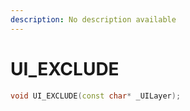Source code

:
 ```yaml
---
description: No description available 
---
```


# UI_EXCLUDE

```cpp
void UI_EXCLUDE(const char* _UILayer);
```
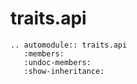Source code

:# traits.api

```eval_rst
.. automodule:: traits.api
   :members:
   :undoc-members:
   :show-inheritance:
```
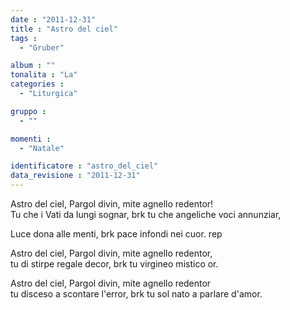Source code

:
 ```yaml
---
date : "2011-12-31"
title : "Astro del ciel"
tags : 
  - "Gruber"

album : ""
tonalita : "La"
categories : 
  - "Liturgica"

gruppo : 
  - ""

momenti : 
  - "Natale"

identificatore : "astro_del_ciel"
data_revisione : "2011-12-31"
---
```

  
  
Astro del ciel, Pargol divin, mite agnello redentor!  
Tu che i Vati da lungi sognar, brk tu che angeliche voci annunziar,  
  
  
  
Luce dona alle menti, brk pace infondi nei cuor. rep  
  
  
  
Astro del ciel, Pargol divin, mite agnello redentor,  
tu di stirpe regale decor, brk tu virgineo mistico or.  
  
  
  
Astro del ciel, Pargol divin, mite agnello redentor  
tu disceso a scontare l'error, brk tu sol nato a parlare d'amor.  
  
  
  
  
  
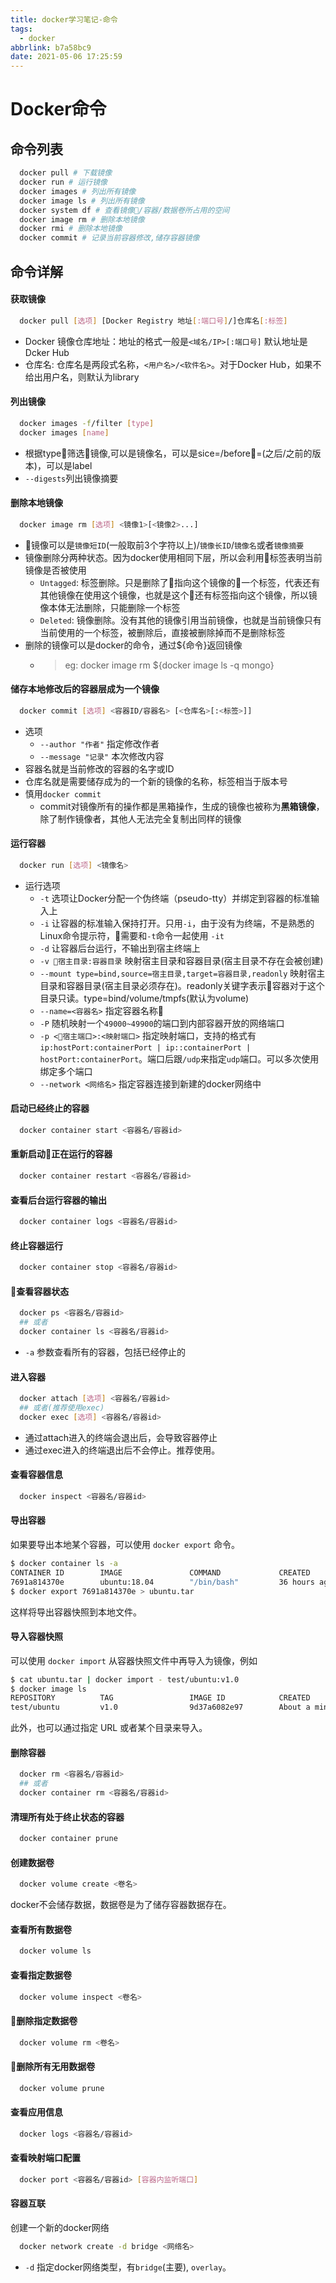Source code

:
 ```yaml
---
title: docker学习笔记-命令
tags:
  - docker
abbrlink: b7a58bc9
date: 2021-05-06 17:25:59
---
```


# Docker命令

## 命令列表
```sh {.line-numbers}
  docker pull # 下载镜像
  docker run # 运行镜像
  docker images # 列出所有镜像
  docker image ls # 列出所有镜像
  docker system df # 查看镜像/容器/数据卷所占用的空间
  docker image rm # 删除本地镜像
  docker rmi # 删除本地镜像
  docker commit # 记录当前容器修改,储存容器镜像
```

## 命令详解

#### 获取镜像
``` sh
  docker pull [选项] [Docker Registry 地址[:端口号]/]仓库名[:标签]
```
- Docker 镜像仓库地址：地址的格式一般是`<域名/IP>[:端口号]` 默认地址是Dcker Hub
- 仓库名: 仓库名是两段式名称，`<用户名>/<软件名>`。对于Docker Hub，如果不给出用户名，则默认为library

#### 列出镜像
``` sh
  docker images -f/filter [type]
  docker images [name]
```
- 根据type筛选镜像,可以是镜像名，可以是sice=/before=(之后/之前的版本)，可以是label
- `--digests`列出镜像摘要

#### 删除本地镜像
``` sh
  docker image rm [选项] <镜像1>[<镜像2>...]
```
- 镜像可以是`镜像短ID`(一般取前3个字符以上)/`镜像长ID`/`镜像名`或者`镜像摘要`
- 镜像删除分两种状态。因为docker使用相同下层，所以会利用标签表明当前镜像是否被使用
  - `Untagged`: 标签删除。只是删除了指向这个镜像的一个标签，代表还有其他镜像在使用这个镜像，也就是这个还有标签指向这个镜像，所以镜像本体无法删除，只能删除一个标签
  - `Deleted`: 镜像删除。没有其他的镜像引用当前镜像，也就是当前镜像只有当前使用的一个标签，被删除后，直接被删除掉而不是删除标签
- 删除的镜像可以是docker的命令，通过${命令}返回镜像
  - > eg: docker image rm ${docker image ls -q mongo}

#### 储存本地修改后的容器层成为一个镜像
``` sh
  docker commit [选项] <容器ID/容器名> [<仓库名>[:<标签>]]
```
- 选项
  - `--author "作者"` 指定修改作者
  - `--message "记录"` 本次修改内容
- 容器名就是当前修改的容器的名字或ID
- 仓库名就是需要储存成为的一个新的镜像的名称，标签相当于版本号
- 慎用`docker commit`
  - commit对镜像所有的操作都是黑箱操作，生成的镜像也被称为**黑箱镜像**，除了制作镜像者，其他人无法完全复制出同样的镜像

#### 运行容器
``` sh
  docker run [选项] <镜像名>
```
- 运行选项
  - `-t` 选项让Docker分配一个伪终端（pseudo-tty）并绑定到容器的标准输入上
  - `-i` 让容器的标准输入保持打开。只用`-i`，由于没有为终端，不是熟悉的Linux命令提示符，需要和`-t`命令一起使用 `-it`
  - `-d` 让容器后台运行，不输出到宿主终端上
  - `-v 宿主目录:容器目录` 映射宿主目录和容器目录(宿主目录不存在会被创建)
  - `--mount type=bind,source=宿主目录,target=容器目录,readonly` 映射宿主目录和容器目录(宿主目录必须存在)。readonly关键字表示容器对于这个目录只读。type=bind/volume/tmpfs(默认为volume)
  - `--name=<容器名>` 指定容器名称
  - `-P` 随机映射一个`49000~49900`的端口到内部容器开放的网络端口
  - `-p <宿主端口>:<映射端口>` 指定映射端口，支持的格式有`ip:hostPort:containerPort | ip::containerPort | hostPort:containerPort`。端口后跟`/udp`来指定`udp`端口。可以多次使用绑定多个端口
  - `--network <网络名>` 指定容器连接到新建的docker网络中


#### 启动已经终止的容器
``` sh
  docker container start <容器名/容器id>
```

#### 重新启动正在运行的容器
``` sh
  docker container restart <容器名/容器id>
```

#### 查看后台运行容器的输出
``` sh
  docker container logs <容器名/容器id>
```

#### 终止容器运行
``` sh
  docker container stop <容器名/容器id>
```

#### 查看容器状态
``` sh
  docker ps <容器名/容器id>
  ## 或者
  docker container ls <容器名/容器id>
```
- `-a` 参数查看所有的容器，包括已经停止的

#### 进入容器
``` sh
  docker attach [选项] <容器名/容器id>
  ## 或者(推荐使用exec)
  docker exec [选项] <容器名/容器id>
```
- 通过attach进入的终端会退出后，会导致容器停止
- 通过exec进入的终端退出后不会停止。推荐使用。

#### 查看容器信息
``` sh
  docker inspect <容器名/容器id>
```

#### 导出容器
如果要导出本地某个容器，可以使用 `docker export` 命令。
``` sh
$ docker container ls -a
CONTAINER ID        IMAGE               COMMAND             CREATED             STATUS                    PORTS               NAMES
7691a814370e        ubuntu:18.04        "/bin/bash"         36 hours ago        Exited (0) 21 hours ago                       test
$ docker export 7691a814370e > ubuntu.tar
```
这样将导出容器快照到本地文件。

#### 导入容器快照
可以使用 `docker import` 从容器快照文件中再导入为镜像，例如
``` sh
$ cat ubuntu.tar | docker import - test/ubuntu:v1.0
$ docker image ls
REPOSITORY          TAG                 IMAGE ID            CREATED              VIRTUAL SIZE
test/ubuntu         v1.0                9d37a6082e97        About a minute ago   171.3 MB
```
此外，也可以通过指定 URL 或者某个目录来导入。

#### 删除容器
``` sh
  docker rm <容器名/容器id>
  ## 或者
  docker container rm <容器名/容器id>
```

#### 清理所有处于终止状态的容器
``` sh
  docker container prune
```

#### 创建数据卷
``` sh
  docker volume create <卷名>
```
docker不会储存数据，数据卷是为了储存容器数据存在。

#### 查看所有数据卷
``` sh
  docker volume ls
```

#### 查看指定数据卷
``` sh
  docker volume inspect <卷名>
```

#### 删除指定数据卷
``` sh
  docker volume rm <卷名>
```

#### 删除所有无用数据卷
``` sh
  docker volume prune
```

#### 查看应用信息
``` sh
  docker logs <容器名/容器id>
```

#### 查看映射端口配置
``` sh
  docker port <容器名/容器id> [容器内监听端口]
```

#### 容器互联
创建一个新的docker网络
``` sh
  docker network create -d bridge <网络名>
```
- `-d` 指定docker网络类型，有`bridge`(主要), `overlay`。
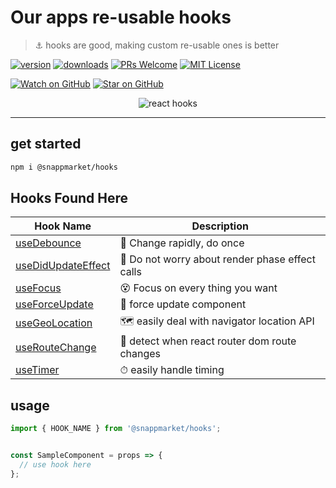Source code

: # Our apps re-usable hooks
> ⚓ hooks are good, making custom re-usable ones is better

[![version](https://img.shields.io/npm/v/@snappmarket/hooks.svg?style=flat-square)](https://www.npmjs.com/package/@snappmarket/hooks)
[![downloads](https://img.shields.io/npm/dm/@snappmarket/hooks.svg?style=flat-square)](http://www.npmtrends.com/@snappmarket/hooks)
[![PRs Welcome](https://img.shields.io/badge/PRs-welcome-brightgreen.svg?style=flat-square)](http://makeapullrequest.com)
[![MIT License](https://img.shields.io/npm/l/@snappmarket/hooks.svg?style=flat-square)](https://github.com/snappmarket/frontend-toolbox/blob/develop/packages/ui/index.mdx)

[![Watch on GitHub](https://img.shields.io/github/watchers/snappmarket/frontend-toolbox.svg?style=social)](https://github.com/snappmarket/frontend-toolbox/watchers)
[![Star on GitHub](https://img.shields.io/github/stars/snappmarket/frontend-toolbox.svg?style=social)](https://github.com/snappmarket/frontend-toolbox/stargazers)

<p align="center">
    <img src="./logo.png" alt="react hooks" />
</p>

----

## get started 
```bash 
npm i @snappmarket/hooks
```


## Hooks Found Here

| Hook Name                                         |  Description                                                     |
| ------------------------------------------------- | ---------------------------------------------------------------- |
| [useDebounce](https://github.com/snappmarket/frontend-toolbox/tree/master/packages/hooks/packages/useDebounce)      | 🔂 Change rapidly, do once                                       |
| [useDidUpdateEffect](https://github.com/snappmarket/frontend-toolbox/tree/master/packages/hooks/packages/useDidUpdateEffect) | 🧵 Do not worry about render phase effect calls                 |
| [useFocus](https://github.com/snappmarket/frontend-toolbox/tree/master/packages/hooks/packages/useFocus)                     | 😵 Focus on every thing you want                                 |
| [useForceUpdate](https://github.com/snappmarket/frontend-toolbox/tree/master/packages/hooks/packages/useForceUpdate)         | 👿 force update component                                        |
| [useGeoLocation](https://github.com/snappmarket/frontend-toolbox/tree/master/packages/hooks/packages/useGeoLocation)         | 🗺 easily deal with navigator location API                      |
| [useRouteChange](https://github.com/snappmarket/frontend-toolbox/tree/master/packages/hooks/packages/useRouteChange)         | 🏹 detect when react router dom route changes                    |
| [useTimer](https://github.com/snappmarket/frontend-toolbox/tree/master/packages/hooks/packages/useTimer)                     | ⏱ easily handle timing                                          |


## usage 
```javascript
import { HOOK_NAME } from '@snappmarket/hooks';


const SampleComponent = props => {
  // use hook here
};
```
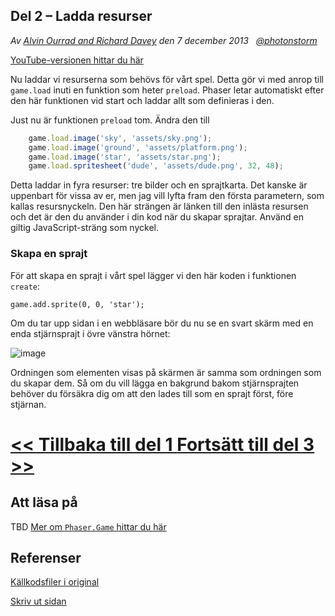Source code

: ## Del 2 &ndash; Ladda resurser

*Av [Alvin Ourrad and Richard Davey](https://twitter.com/photonstorm) den 7 december 2013   [@photonstorm](https://twitter.com/photonstorm)*

[YouTube-versionen hittar du här](http://youtu.be/hxWphJYSSr4?hd=1)

Nu laddar vi resurserna som behövs för vårt spel. Detta gör vi med anrop till `game.load` inuti en funktion som heter `preload`.
Phaser letar automatiskt efter den här funktionen vid start och laddar allt som definieras i den.

Just nu är funktionen `preload` tom. Ändra den till
```javascript
    game.load.image('sky', 'assets/sky.png');
    game.load.image('ground', 'assets/platform.png');
    game.load.image('star', 'assets/star.png');
    game.load.spritesheet('dude', 'assets/dude.png', 32, 48);
```

Detta laddar in fyra resurser: tre bilder och en sprajtkarta. Det kanske är uppenbart för vissa av er, men jag vill lyfta fram den första parametern, som kallas resursnyckeln. Den här strängen är länken till den inlästa resursen och det är den du använder i din kod när du skapar sprajtar. Använd en giltig JavaScript-sträng som nyckel.

### Skapa en sprajt

För att skapa en sprajt i vårt spel lägger vi den här koden i funktionen `create`:

`game.add.sprite(0, 0, 'star');`

Om du tar upp sidan i en webbläsare bör du nu se en svart skärm med en enda stjärnsprajt i övre vänstra hörnet:

![image](http://phaser.io/content/tutorials/making-your-first-phaser-game/part3.png)

Ordningen som elementen visas på skärmen är samma som ordningen som du skapar dem. Så om du vill lägga en bakgrund bakom stjärnsprajten behöver du försäkra dig om att den lades till som en sprajt först, före stjärnan.

# [<< Tillbaka till del 1 ](/index.md) [Fortsätt till del 3 >>](/del3.md)

## Att läsa på
TBD [Mer om `Phaser.Game` hittar du här](http://phaser.io/docs/2.5.0/Phaser.Game.html)

## Referenser
[Källkodsfiler i original](https://github.com/photonstorm/phaser/raw/master/resources/tutorials/02%20Making%20your%20first%20game/phaser_tutorial_02.zip)

[Skriv ut sidan](https://gitprint.com/coderdojolund/phaser-tutorials/blob/master/making-your-first-phaser-game/index.md)

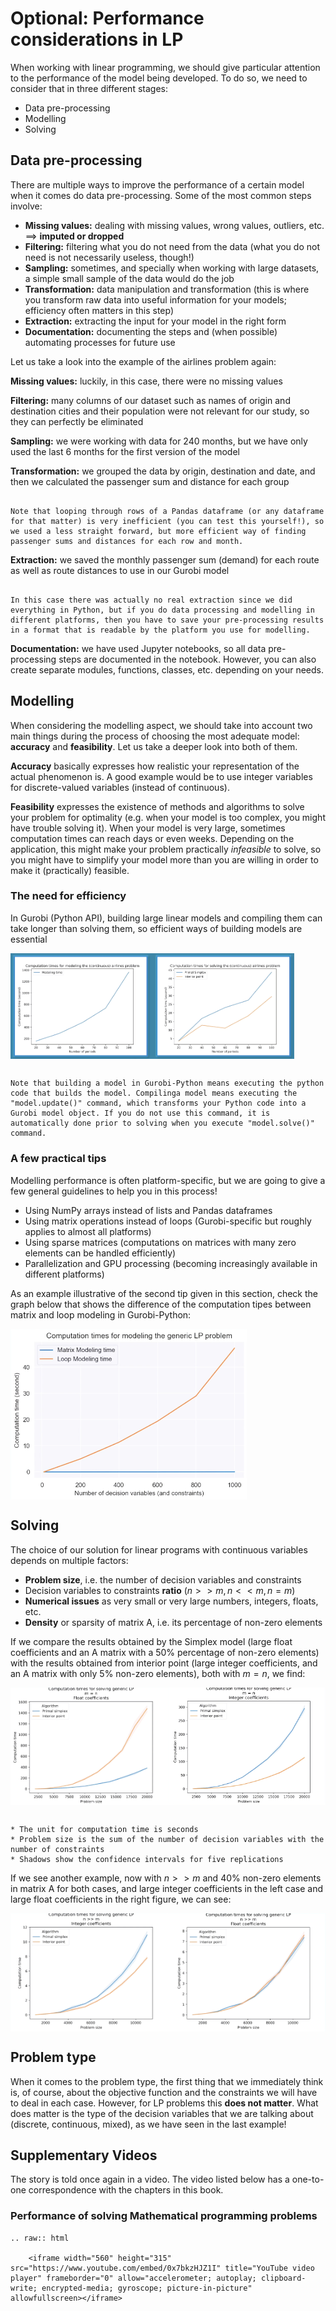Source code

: # Optional: Performance considerations in LP

When working with linear programming, we should give particular attention to the performance of the model being developed. To do so, we need to consider that in three different stages:

* Data pre-processing
* Modelling
* Solving

## Data pre-processing

There are multiple ways to improve the performance of a certain model when it comes do data pre-processing. Some of the most common steps involve:

* **Missing values:** dealing with missing values, wrong values, outliers, etc. $\implies$ **imputed or dropped**
* **Filtering:** filtering what you do not need from the data (what you do not need is not necessarily useless, though!)
* **Sampling:** sometimes, and specially when working with large datasets, a simple small sample of the data would do the job
* **Transformation:** data manipulation and transformation (this is where you transform raw data into useful information for your models; efficiency often matters in this step)
* **Extraction:** extracting the input for your model in the right form
* **Documentation:** documenting the steps and (when possible) automating processes for future use

Let us take a look into the example of the airlines problem again:

**Missing values:** luckily, in this case, there were no missing values

**Filtering:** many columns of our dataset such as names of origin and destination cities and their population were not relevant for our study, so they can perfectly be eliminated

**Sampling:** we were working with data for 240 months, but we have only used the last 6 months for the first version of the model

**Transformation:** we grouped the data by origin, destination and date, and then we calculated the passenger sum and distance for each group

```{note}

Note that looping through rows of a Pandas dataframe (or any dataframe for that matter) is very inefficient (you can test this yourself!), so we used a less straight forward, but more efficient way of finding passenger sums and distances for each row and month.

```

**Extraction:** we saved the monthly passenger sum (demand) for each route as well as route distances to use in our Gurobi model

```{note}

In this case there was actually no real extraction since we did everything in Python, but if you do data processing and modelling in different platforms, then you have to save your pre-processing results in a format that is readable by the platform you use for modelling.

```

**Documentation:** we have used Jupyter notebooks, so all data pre-processing steps are documented in the notebook. However, you can also create separate modules, functions, classes, etc. depending on your needs.

## Modelling

When considering the modelling aspect, we should take into account two main things during the process of choosing the most adequate model: **accuracy** and **feasibility**. Let us take a deeper look into both of them.

**Accuracy** basically expresses how realistic your representation of the actual phenomenon is. A good example would be to use integer variables for discrete-valued variables (instead of continuous).

**Feasibility** expresses the existence of methods and algorithms to solve your problem for optimality (e.g. when your model is too complex, you might have trouble solving it). When your model is very large, sometimes computation times can reach days or even weeks. Depending on the application, this might make your problem practically *infeasible* to solve, so you might have to simplify your model more than you are willing in order to make it (practically) feasible.

### The need for efficiency

In Gurobi (Python API), building large linear models and compiling them can take longer than solving them, so efficient ways of building models are essential

<div style="display: flex; justify-content: space-between;">
  <img src="./figs/need-for-efficiency.png" style="width: 90%;">
</div>

```{note}

Note that building a model in Gurobi-Python means executing the python code that builds the model. Compilinga model means executing the "model.update()" command, which transforms your Python code into a Gurobi model object. If you do not use this command, it is automatically done prior to solving when you execute "model.solve()" command.

```

### A few practical tips

Modelling performance is often platform-specific, but we are going to give a few general guidelines to help you in this process!

* Using NumPy arrays instead of lists and Pandas dataframes
* Using matrix operations instead of loops (Gurobi-specific but roughly applies to almost all platforms)
* Using sparse matrices (computations on matrices with many zero elements can be handled efficiently)
* Parallelization and GPU processing (becoming increasingly available in different platforms)

As an example illustrative of the second tip given in this section, check the graph below that shows the difference of the computation tipes between matrix and loop modeling in Gurobi-Python:

<div style="display: flex; justify-content: space-between;">
  <img src="./figs/last.png" style="width: 75%;">
</div>

## Solving

The choice of our solution for linear programs with continuous variables depends on multiple factors:

* **Problem size**, i.e. the number of decision variables and constraints
* Decision variables to constraints **ratio** ($n>>m, n<<m, n=m$)
* **Numerical issues** as very small or very large numbers, integers, floats, etc.
* **Density** or sparsity of matrix A, i.e. its percentage of non-zero elements

If we compare the results obtained by the Simplex model (large float coefficients and an A matrix with a 50% percentage of non-zero elements) with the results obtained from interior point (large integer coefficients, and an A matrix with only 5% non-zero elements), both with $m=n$, we find:

<div style="display: flex; justify-content: space-between;">
  <img src="./figs/simplex.png" style="width: 50%;">
  <img src="./figs/interior_point.png" style="width: 50%;">
</div>

```{note}

* The unit for computation time is seconds
* Problem size is the sum of the number of decision variables with the number of constraints
* Shadows show the confidence intervals for five replications

```

If we see another example, now with $n>>m$ and 40% non-zero elements in matrix A for both cases, and large integer coefficients in the left case and large float coefficients in the right figure, we can see:

<div style="display: flex; justify-content: space-between;">
  <img src="./figs/large_integer.png" style="width: 50%;">
  <img src="./figs/large_float.png" style="width: 50%;">
</div>

## Problem type

When it comes to the problem type, the first thing that we immediately think is, of course, about the objective function and the constraints we will have to deal in each case. However, for LP problems this **does not matter**. What does matter is the type of the decision variables that we are talking about (discrete, continuous, mixed), as we have seen in the last example!

## Supplementary Videos

The story is told once again in a video. The video listed below has a one-to-one correspondence with the chapters in this book. 

### Performance of solving Mathematical programming problems
```{eval-rst}
.. raw:: html

    <iframe width="560" height="315" src="https://www.youtube.com/embed/0x7bkzHJZ1I" title="YouTube video player" frameborder="0" allow="accelerometer; autoplay; clipboard-write; encrypted-media; gyroscope; picture-in-picture" allowfullscreen></iframe>
```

### [EXERCISE PROMPT]
Go through the records above. Copy each line in which the string "look" appears.

### [TASK ANSWER]
Let us take a look into the example of the airlines problem again:
When considering the modelling aspect, we should take into account two main things during the process of choosing the most adequate model: **accuracy** and **feasibility**. Let us take a deeper look into both of them.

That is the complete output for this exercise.